1. Peranan Perempuan

Peranan berasal dari kata peran, berarti sesuatu yang menjadi bagian atau memegang pimpinan yang terutama (Poerwadarminta, 1985). Peranan menurut Levinson sebagaimana dikutip oleh Soejono Soekamto (1982), Peranan adalah suatu konsep prihal apa yang dapat dilakukan individu yang penting bagi struktur sosial masyarakat, peranan meliputi norma-norma yang dikembangkan dengan posisi atau tempat seseorang dalam masyarakat, peranan dalam arti ini merupakan rangkaian peraturan-peraturan yang membimbing seseorang dalam kehidupan kemasyarakatan. Menurut Biddle dan Thomas, peran adalah serangkaian rumusan yang membatasi perilaku-perilaku yang diharapkan dari pemegang kedudukan tertentu. Misalnya dalam keluarga, perilaku ibu dalam keluarga diharapkan bisa memberi anjuran, memberi penilaian, memberi sangsi dan lain-lain (Bang Beny, 2011).
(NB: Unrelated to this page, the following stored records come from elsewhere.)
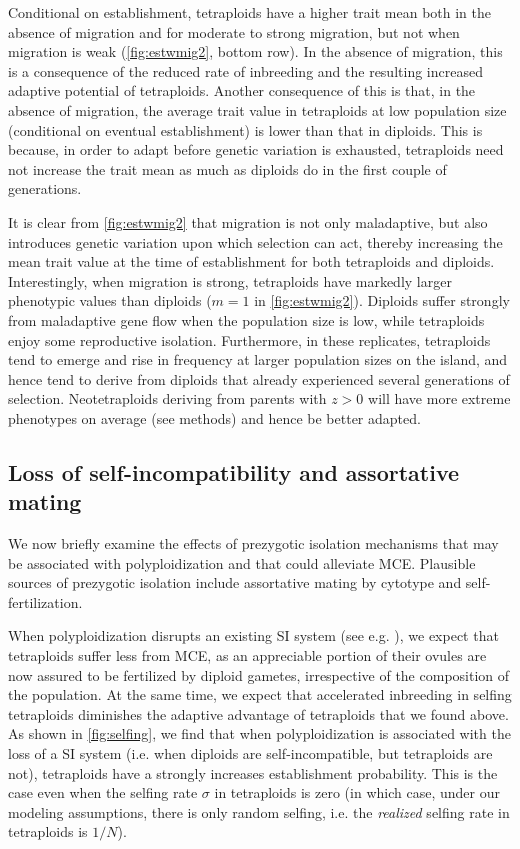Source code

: \documentclass[12pt,a4paper]{article}
\begin{document}
Conditional on establishment, tetraploids have a higher trait mean both in the
absence of migration and for moderate to strong migration, but not when
migration is weak (\cref{fig:estwmig2}, bottom row).
In the absence of migration, this is a consequence of the reduced rate of
inbreeding and the resulting increased adaptive potential of tetraploids.
Another consequence of this is that, in the absence of migration, the average
trait value in tetraploids at low population size (conditional on eventual
establishment) is lower than that in diploids.
This is because, in order to adapt before genetic variation is exhausted,
tetraploids need not increase the trait mean as much as diploids do in the
first couple of generations.

It is clear from \cref{fig:estwmig2} that migration is not only maladaptive,
but also introduces genetic variation upon which selection can act, thereby
increasing the mean trait value at the time of establishment for both
tetraploids and diploids.
Interestingly, when migration is strong, tetraploids have markedly larger
phenotypic values than diploids ($m=1$ in \cref{fig:estwmig2}).
Diploids suffer strongly from maladaptive gene flow when the population size is
low, while tetraploids enjoy some reproductive isolation.
Furthermore, in these replicates, tetraploids tend to emerge and rise in
frequency at larger population sizes on the island, and hence tend to derive
from diploids that already experienced several generations of selection.
Neotetraploids deriving from parents with $z>0$ will have more extreme
phenotypes on average (see methods) and hence be better adapted.


\subsection*{Loss of self-incompatibility and assortative mating}

We now briefly examine the effects of prezygotic isolation mechanisms that may
be associated with polyploidization and that could alleviate MCE.
Plausible sources of prezygotic isolation include assortative mating by
cytotype and self-fertilization.

When polyploidization disrupts an existing SI system (see e.g.
\cite{robertson2011comparative,zenil2019,novikova2023}), we expect
that tetraploids suffer less from MCE, as an appreciable portion of their
ovules are now assured to be fertilized by diploid gametes, irrespective of the
composition of the population.
At the same time, we expect that accelerated inbreeding in selfing tetraploids
diminishes the adaptive advantage of tetraploids that we found above.
As shown in \cref{fig:selfing}, we find that when polyploidization is
associated with the loss of a SI system (i.e. when diploids are
self-incompatible, but tetraploids are not), tetraploids have a strongly
increases establishment probability.
This is the case even when the selfing rate $\sigma$ in tetraploids is zero (in
which case, under our modeling assumptions, there is only random selfing, i.e.
the \textit{realized} selfing rate in tetraploids is $1/N$).
\end{document}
Menurut definisi dalam Kamus Bahasa Indonesia Purwadarminta (1985) disebutkan bahwa perempuan adalah orang (manusia) yang mempunyai vagina, dapat menstruasi, hamil, melahirkan anak dan menyusui. Kemudian asal kata perempuan adalah empu yang berarti ibu tersirat didalamnya orang yang mulia, dihormati, membimbing, mengasuh. Sedangkan wanita adalah perempuan yang berusia dewasa. Bila dipadukan dari kedua pengertian diatas, perempuan adalah tingkah laku seorang ibu yang diharapkan oleh orang lain/masyarakat sesuai dengan kedudukannya dalam suatu sistem.
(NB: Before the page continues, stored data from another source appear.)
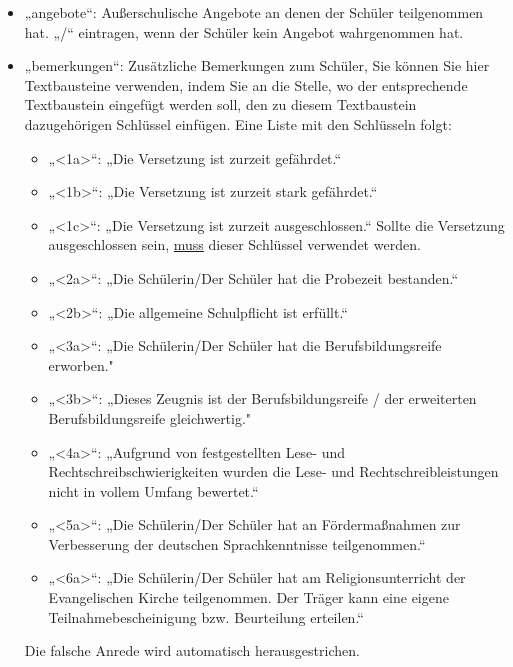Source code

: \documentclass[a4paper,10pt]{scrartcl}
\begin{document}
\begin{itemize}
         \item „angebote“: Außerschulische Angebote an denen der Schüler teilgenommen hat. „/“ eintragen, wenn der Schüler kein Angebot wahrgenommen hat.
         \item „bemerkungen“: Zusätzliche Bemerkungen zum Schüler, \newline
	 Sie können Sie hier Textbausteine verwenden, indem Sie an die Stelle, wo der entsprechende Textbaustein eingefügt werden soll, den zu diesem Textbaustein dazugehörigen Schlüssel einfügen. Eine Liste mit den Schlüsseln folgt:
	 \begin{itemize}
	    \item „<1a>“: „Die Versetzung ist zurzeit gefährdet.“
            \item „<1b>“: „Die Versetzung ist zurzeit stark gefährdet.“
            \item „<1c>“: „Die Versetzung ist zurzeit ausgeschlossen.“ Sollte die Versetzung ausgeschlossen sein, \underline{muss} dieser Schlüssel verwendet werden.
            \newline            
	    \item „<2a>“: „Die Schülerin/Der Schüler hat die Probezeit bestanden.“
            \item „<2b>“: „Die allgemeine Schulpflicht ist erfüllt.“
            \newline
	    \item „<3a>“: „Die Schülerin/Der Schüler hat die Berufsbildungsreife erworben."
	    \item „<3b>“: „Dieses Zeugnis ist der Berufsbildungsreife / der erweiterten Berufsbildungsreife gleichwertig."
            \newline
	    \item „<4a>“: „Aufgrund von festgestellten Lese- und Rechtschreibschwierigkeiten wurden die Lese- und Rechtschreibleistungen nicht in vollem Umfang bewertet.“
	    \newline
            \item „<5a>“: „Die Schülerin/Der Schüler hat an Fördermaßnahmen zur Verbesserung der deutschen Sprachkenntnisse teilgenommen.“
            \newline
            \item „<6a>“: „Die Schülerin/Der Schüler hat am Religionsunterricht der Evangelischen Kirche teilgenommen. Der Träger kann eine eigene Teilnahmebescheinigung bzw. Beurteilung erteilen.“
         \end{itemize}
	 Die falsche Anrede wird automatisch herausgestrichen.
      \end{itemize}
\end{document}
Dalam konteks perbedaan laki dan perempuan, Montagu (1971) mengemukakan bahwa sifat-sifat psikologis dan sosial wanita membuktikan wanita lebih unggul daripada laki-laki. Selain itu terdapat fakta-fakta yang membuktikan bahwa wanita adalah organisme yang secara biologis lebih unggul, unggul dalam arti menikmati nilai kelangsungan hidup (survival) yang lebih tinggi daripada pria berkat sifat-sifat biologisnya. Fakta-fakta itu seharusnya dapat melenyapkan mitos inferioritas fisik wanita terhadap pria. Kekuatan otot tidak boleh dikacaukan dengan kekuatan komposisi dan menurut komposisinya wanita adalah kelamin yang lebih kuat (Montagu, 1971). Marshall, peneliti status dan peranan wanita Skotlandia sejak abad XI sampai abad XX, membagi wanita di negeri itu menjadi dua kategori. Pertama, the passive Women yang berlangsung cukup lama dan berakhir pada tahun 1830. Kedua, the active Woman yang dimulai sejak tahun 1830 (Marshall, 1983). Pembagian Marshall ini kiranya dapat diterapkan di negara-negara lain, baik negara maju maupun Negara berkembang, dengan catatan bahwa awal periode the active Women itu tidak sama. Seperti yang dikemukakan oleh Marshall (1983), pergantian dari periode the passive Women ke periode the active Women tidak berlangsung secara tiba-tiba, maka demikian pula dengan keadaan di Indonesia.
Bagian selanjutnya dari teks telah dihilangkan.